RECOMEÇO

Perder-se para se encontrar, perder-se no trânsito e encontrar-se num engarrafamento. Deixar se envolver na música que vem do carro ao lado e distrair-se com um avião que voa distante, lento e pequeno lá no alto até perdê-lo de vista.

Perder-se na espera e encontrar-se em nova direção, em pensamentos esparsos, nas vozes distantes, nas caras estranhas. Guiar-se no ritmo lento do tráfego e perder a pressa, simplesmente deixar-se ir nas imagens, sem defesas nem surpresas.

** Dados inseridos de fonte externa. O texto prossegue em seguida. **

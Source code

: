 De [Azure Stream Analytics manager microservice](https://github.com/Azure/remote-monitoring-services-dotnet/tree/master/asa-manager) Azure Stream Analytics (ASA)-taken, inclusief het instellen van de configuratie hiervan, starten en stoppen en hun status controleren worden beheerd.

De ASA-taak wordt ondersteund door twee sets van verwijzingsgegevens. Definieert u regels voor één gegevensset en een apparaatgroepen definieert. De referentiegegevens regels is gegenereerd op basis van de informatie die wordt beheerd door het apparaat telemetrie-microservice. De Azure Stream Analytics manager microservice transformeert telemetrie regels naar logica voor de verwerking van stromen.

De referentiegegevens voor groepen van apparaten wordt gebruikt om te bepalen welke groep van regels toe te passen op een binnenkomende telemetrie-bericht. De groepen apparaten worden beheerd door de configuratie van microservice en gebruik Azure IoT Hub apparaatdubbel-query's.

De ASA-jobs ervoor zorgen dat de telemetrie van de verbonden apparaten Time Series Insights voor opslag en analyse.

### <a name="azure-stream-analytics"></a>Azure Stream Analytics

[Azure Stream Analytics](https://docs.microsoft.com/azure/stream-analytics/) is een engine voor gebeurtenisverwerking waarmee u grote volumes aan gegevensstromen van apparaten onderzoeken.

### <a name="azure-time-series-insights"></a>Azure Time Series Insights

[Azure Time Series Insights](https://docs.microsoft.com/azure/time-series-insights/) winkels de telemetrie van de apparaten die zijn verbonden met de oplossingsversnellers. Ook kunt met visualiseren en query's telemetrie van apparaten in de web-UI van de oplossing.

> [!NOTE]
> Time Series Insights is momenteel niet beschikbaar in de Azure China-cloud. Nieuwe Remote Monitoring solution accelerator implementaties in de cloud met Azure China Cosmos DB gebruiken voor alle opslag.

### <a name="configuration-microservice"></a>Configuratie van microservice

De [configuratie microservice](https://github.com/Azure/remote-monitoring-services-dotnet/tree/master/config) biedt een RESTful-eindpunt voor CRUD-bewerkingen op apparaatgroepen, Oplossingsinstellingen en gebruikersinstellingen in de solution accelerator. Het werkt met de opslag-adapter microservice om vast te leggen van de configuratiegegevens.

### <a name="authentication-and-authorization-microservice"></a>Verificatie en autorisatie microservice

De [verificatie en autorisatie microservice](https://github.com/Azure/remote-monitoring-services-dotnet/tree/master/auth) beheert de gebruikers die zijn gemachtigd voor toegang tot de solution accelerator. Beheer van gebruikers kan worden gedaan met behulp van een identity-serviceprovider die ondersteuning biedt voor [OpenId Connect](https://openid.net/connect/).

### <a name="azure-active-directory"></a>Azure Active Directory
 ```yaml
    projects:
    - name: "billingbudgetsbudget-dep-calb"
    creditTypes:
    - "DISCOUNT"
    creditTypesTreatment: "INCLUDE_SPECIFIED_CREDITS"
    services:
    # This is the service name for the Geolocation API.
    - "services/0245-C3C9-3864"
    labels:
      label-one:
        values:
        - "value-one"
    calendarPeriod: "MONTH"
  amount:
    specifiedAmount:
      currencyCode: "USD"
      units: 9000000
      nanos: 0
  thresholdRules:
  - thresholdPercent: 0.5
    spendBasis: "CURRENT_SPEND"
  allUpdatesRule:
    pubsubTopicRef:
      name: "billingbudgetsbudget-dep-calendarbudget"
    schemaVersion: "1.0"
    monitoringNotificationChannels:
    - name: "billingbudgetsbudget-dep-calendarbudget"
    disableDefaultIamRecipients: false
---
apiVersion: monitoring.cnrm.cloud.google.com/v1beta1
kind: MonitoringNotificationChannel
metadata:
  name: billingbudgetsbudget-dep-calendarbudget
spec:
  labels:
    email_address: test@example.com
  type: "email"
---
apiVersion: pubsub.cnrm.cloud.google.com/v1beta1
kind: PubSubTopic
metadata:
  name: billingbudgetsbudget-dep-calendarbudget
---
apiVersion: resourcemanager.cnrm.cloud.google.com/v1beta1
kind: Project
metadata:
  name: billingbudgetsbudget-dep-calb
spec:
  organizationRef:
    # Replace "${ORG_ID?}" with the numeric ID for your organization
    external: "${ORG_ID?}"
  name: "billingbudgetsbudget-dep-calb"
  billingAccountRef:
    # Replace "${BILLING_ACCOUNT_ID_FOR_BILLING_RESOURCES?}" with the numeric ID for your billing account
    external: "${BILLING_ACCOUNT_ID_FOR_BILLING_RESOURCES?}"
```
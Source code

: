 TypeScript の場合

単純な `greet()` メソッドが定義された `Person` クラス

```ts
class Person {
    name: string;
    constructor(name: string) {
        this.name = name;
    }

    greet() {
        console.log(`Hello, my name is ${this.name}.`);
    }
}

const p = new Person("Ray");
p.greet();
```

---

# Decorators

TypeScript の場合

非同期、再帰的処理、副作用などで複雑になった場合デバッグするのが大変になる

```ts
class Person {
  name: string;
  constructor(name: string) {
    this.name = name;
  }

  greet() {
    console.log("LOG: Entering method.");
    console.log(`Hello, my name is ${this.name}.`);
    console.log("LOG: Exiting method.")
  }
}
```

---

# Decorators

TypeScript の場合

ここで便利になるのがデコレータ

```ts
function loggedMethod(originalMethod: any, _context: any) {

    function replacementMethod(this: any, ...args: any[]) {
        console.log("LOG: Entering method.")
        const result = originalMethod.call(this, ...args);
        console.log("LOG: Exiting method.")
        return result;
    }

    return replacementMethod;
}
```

Perder-se na rotina e achar-se trêmula nas notícias do dia. Notícias que chocam, que calam, que abalam. Notícias onde a maldade atua e a coerência magoa.

Perder-se no fim de uma história polêmica e encontrar-se na própria história, nos próprios segredos que ninguém há de saber.

Perder-se nos risos dispersos e encontrar-se no eco da própria voz, no próprio íntimo onde ainda há dor. Dor que um dia há de desaparecer num disfarce discreto ou num sorriso forçado. Ou quem sabe numa lágrima indiscreta, insistente, traidora.

Perder-se nos fios da chuva fina que molha as flores na varanda e encontrar-se nas gotas d'água que pontilham e deslizam vagarosas pela vidraça fria. No ruído das folhas movendo ao sopro do vento, no barulho dos carros que passam na rodovia próxima. Nesse barulho constante, hora tão perto, hora tão distante.

Perder-se no silêncio profundo da casa quieta, adormecida, entanguida e encontrar-se num copo de bebida forte, num poema de Cora Coralina, numa crônica de Fernando Sabino, nas raízes da mãe pátria, nesse idioma vasto, rico e bonito.

Fechar os olhos lacrimejados e perder-se nas imagens opacas que flutuam perdidas na retina. Imagens insistentes, de agora e de outrora. Abrir os olhos, secar o rosto, forjar um sorriso, emergir e encontrar-se na dura realidade de um começar de novo.